:: About this task ::
Using the listing below, print exactly everything from the line with "- **CTO**: Samodil Beknazarova, 210047" down to the line with "- **CSO**: Muhiddin Radjabmuhammedov, 210039", both included, and nothing more.

:: Supplied records ::

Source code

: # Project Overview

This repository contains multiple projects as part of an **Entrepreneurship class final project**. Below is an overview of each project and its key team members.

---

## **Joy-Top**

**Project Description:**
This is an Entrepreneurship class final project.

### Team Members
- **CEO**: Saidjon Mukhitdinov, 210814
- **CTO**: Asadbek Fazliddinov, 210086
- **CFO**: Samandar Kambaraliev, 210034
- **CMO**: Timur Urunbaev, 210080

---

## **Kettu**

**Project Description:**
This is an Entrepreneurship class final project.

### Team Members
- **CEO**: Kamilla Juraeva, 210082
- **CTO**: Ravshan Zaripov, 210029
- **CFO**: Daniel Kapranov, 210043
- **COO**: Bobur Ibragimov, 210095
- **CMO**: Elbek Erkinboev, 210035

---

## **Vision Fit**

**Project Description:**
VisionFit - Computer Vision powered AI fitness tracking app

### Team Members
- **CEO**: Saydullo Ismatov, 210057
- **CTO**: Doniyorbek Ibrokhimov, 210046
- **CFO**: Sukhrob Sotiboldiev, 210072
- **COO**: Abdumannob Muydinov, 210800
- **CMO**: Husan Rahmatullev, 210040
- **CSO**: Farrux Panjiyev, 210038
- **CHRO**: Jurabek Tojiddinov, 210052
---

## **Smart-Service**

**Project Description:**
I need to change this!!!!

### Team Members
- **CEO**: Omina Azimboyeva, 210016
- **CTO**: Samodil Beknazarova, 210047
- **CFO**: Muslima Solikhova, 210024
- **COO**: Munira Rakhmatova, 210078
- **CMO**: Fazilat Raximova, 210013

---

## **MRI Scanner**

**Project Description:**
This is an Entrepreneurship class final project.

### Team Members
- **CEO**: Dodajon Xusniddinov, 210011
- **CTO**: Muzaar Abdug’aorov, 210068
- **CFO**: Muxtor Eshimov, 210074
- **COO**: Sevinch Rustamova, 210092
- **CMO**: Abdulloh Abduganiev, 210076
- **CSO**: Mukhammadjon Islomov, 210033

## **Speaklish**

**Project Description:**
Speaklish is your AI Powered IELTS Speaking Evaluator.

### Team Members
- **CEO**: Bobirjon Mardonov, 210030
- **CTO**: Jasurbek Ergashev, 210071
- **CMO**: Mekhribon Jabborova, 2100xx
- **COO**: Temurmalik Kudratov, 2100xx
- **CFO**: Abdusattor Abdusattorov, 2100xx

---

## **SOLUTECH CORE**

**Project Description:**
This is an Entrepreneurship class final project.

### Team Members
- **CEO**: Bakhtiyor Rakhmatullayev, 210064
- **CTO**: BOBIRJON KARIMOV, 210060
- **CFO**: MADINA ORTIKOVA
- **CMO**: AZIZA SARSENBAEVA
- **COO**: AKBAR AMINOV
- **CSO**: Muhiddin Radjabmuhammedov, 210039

...

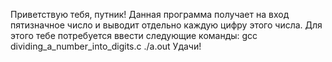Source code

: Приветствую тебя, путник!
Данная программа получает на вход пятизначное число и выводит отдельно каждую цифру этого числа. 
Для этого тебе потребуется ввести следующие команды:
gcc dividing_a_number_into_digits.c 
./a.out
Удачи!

:: Answer section ::
- **CTO**: Samodil Beknazarova, 210047
- **CFO**: Muslima Solikhova, 210024
- **COO**: Munira Rakhmatova, 210078
- **CMO**: Fazilat Raximova, 210013

---

## **MRI Scanner**

**Project Description:**
This is an Entrepreneurship class final project.

### Team Members
- **CEO**: Dodajon Xusniddinov, 210011
- **CTO**: Muzaar Abdug’aorov, 210068
- **CFO**: Muxtor Eshimov, 210074
- **COO**: Sevinch Rustamova, 210092
- **CMO**: Abdulloh Abduganiev, 210076
- **CSO**: Mukhammadjon Islomov, 210033

## **Speaklish**

**Project Description:**
Speaklish is your AI Powered IELTS Speaking Evaluator.

### Team Members
- **CEO**: Bobirjon Mardonov, 210030
- **CTO**: Jasurbek Ergashev, 210071
- **CMO**: Mekhribon Jabborova, 2100xx
- **COO**: Temurmalik Kudratov, 2100xx
- **CFO**: Abdusattor Abdusattorov, 2100xx

---

## **SOLUTECH CORE**

**Project Description:**
This is an Entrepreneurship class final project.

### Team Members
- **CEO**: Bakhtiyor Rakhmatullayev, 210064
- **CTO**: BOBIRJON KARIMOV, 210060
- **CFO**: MADINA ORTIKOVA
- **CMO**: AZIZA SARSENBAEVA
- **COO**: AKBAR AMINOV
- **CSO**: Muhiddin Radjabmuhammedov, 210039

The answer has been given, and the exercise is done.